If the mth term of an AP is 1/n and nth term is 1/m, then find the sum to mn terms.

To solve the problem step by step, we will use the properties of arithmetic progressions (AP). ### Step 1: Understand the Given Information We are given that the m-th term of an AP is \( \frac{1}{n} \) and the n-th term is \( \frac{1}{m} \). ### Step 2: Write the General Formula for the m-th and n-th Terms The m-th term of an AP can be expressed as: \[ a_m = a + (m-1)d \] where \( a \) is the first term and \( d \) is the common difference.
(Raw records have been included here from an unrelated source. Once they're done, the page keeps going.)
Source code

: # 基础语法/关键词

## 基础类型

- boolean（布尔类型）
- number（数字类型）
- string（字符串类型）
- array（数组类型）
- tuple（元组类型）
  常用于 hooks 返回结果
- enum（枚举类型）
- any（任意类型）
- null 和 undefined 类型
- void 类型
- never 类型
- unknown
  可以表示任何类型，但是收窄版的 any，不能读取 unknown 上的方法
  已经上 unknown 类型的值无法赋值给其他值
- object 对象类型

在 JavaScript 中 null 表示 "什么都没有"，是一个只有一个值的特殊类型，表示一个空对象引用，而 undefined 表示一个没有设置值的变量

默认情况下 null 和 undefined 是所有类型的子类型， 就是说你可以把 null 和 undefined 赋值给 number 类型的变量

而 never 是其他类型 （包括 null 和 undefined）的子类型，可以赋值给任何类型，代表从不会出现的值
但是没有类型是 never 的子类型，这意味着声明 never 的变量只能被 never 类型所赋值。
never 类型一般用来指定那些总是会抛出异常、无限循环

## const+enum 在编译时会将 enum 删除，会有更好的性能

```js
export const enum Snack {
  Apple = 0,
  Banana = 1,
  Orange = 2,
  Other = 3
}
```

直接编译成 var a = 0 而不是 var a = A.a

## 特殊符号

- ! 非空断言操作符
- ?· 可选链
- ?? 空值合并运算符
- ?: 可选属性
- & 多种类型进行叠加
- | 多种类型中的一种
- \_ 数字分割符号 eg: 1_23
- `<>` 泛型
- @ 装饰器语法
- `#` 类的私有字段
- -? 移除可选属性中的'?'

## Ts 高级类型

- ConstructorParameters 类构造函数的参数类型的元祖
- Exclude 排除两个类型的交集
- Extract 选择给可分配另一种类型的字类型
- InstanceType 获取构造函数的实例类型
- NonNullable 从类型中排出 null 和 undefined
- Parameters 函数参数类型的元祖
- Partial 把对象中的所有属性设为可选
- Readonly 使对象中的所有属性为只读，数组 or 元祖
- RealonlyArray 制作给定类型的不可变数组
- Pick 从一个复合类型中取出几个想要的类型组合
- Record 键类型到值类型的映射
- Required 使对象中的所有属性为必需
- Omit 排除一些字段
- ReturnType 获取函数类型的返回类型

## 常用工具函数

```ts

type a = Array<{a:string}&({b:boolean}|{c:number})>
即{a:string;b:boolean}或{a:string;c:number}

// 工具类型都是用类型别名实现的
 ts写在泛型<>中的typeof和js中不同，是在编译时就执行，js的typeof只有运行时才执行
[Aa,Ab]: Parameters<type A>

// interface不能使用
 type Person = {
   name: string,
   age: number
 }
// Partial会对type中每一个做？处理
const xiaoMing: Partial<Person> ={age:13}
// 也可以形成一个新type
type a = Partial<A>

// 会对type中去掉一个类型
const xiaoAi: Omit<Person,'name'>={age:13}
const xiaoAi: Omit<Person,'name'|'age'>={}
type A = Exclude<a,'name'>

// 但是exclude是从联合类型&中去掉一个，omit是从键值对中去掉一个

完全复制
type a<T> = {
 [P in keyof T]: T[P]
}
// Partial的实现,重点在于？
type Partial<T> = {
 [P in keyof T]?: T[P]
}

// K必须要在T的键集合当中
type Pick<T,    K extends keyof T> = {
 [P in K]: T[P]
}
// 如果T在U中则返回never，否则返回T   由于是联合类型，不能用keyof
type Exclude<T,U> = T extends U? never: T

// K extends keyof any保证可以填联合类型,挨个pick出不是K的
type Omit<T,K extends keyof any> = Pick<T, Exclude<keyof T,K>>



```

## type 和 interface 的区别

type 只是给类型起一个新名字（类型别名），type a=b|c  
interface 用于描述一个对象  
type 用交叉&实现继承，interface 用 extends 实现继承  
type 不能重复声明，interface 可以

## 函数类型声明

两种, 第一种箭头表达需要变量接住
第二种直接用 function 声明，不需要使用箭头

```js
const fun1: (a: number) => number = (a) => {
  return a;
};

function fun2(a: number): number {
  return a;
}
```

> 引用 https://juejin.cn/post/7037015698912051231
Similarly, the n-th term can be expressed as: \[ a_n = a + (n-1)d \] ### Step 3: Set Up the Equations From the information given: 1. \( a + (m-1)d = \frac{1}{n} \) (Equation 1) 2. \( a + (n-1)d = \frac{1}{m} \) (Equation 2) ### Step 4: Subtract the Two Equations Subtract Equation 2 from Equation 1: \[ (a + (m-1)d) - (a + (n-1)d) = \frac{1}{n} - \frac{1}{m} \] This simplifies to: \[ (m-n)d = \frac{1}{n} - \frac{1}{m} \] ### Step 5: Simplify the Right Side The right side can be simplified: \[ \frac{1}{n} - \frac{1}{m} = \frac{m-n}{mn} \] Thus, we have: \[ (m-n)d = \frac{m-n}{mn} \] ### Step 6: Solve for d Assuming \( m \neq n \), we can divide both sides by \( m-n \): \[ d = \frac{1}{mn} \] ### Step 7: Substitute d Back to Find a Now, substitute \( d \) back into Equation 1 to find \( a \): \[ a + (m-1)\left(\frac{1}{mn}\right) = \frac{1}{n} \] This simplifies to: \[ a + \frac{m-1}{mn} = \frac{1}{n} \] Rearranging gives: \[ a = \frac{1}{n} - \frac{m-1}{mn} \] Finding a common denominator: \[ a = \frac{m - (m-1)}{mn} = \frac{1}{mn} \] ### Step 8: Find the Sum of mn Terms The sum of the first \( N \) terms of an AP is given by: \[ S_N = \frac{N}{2} \left(2a + (N-1)d\right) \] For \( N = mn \): \[ S_{mn} = \frac{mn}{2} \left(2\left(\frac{1}{mn}\right) + (mn-1)\left(\frac{1}{mn}\right)\right) \] This simplifies to: \[ S_{mn} = \frac{mn}{2} \left(\frac{2}{mn} + \frac{mn - 1}{mn}\right) \] \[ = \frac{mn}{2} \left(\frac{2 + mn - 1}{mn}\right) = \frac{mn}{2} \cdot \frac{mn + 1}{mn} \] \[ = \frac{mn + 1}{2} \] ### Final Answer Thus, the sum of the first \( mn \) terms is: \[ \boxed{\frac{mn + 1}{2}} \]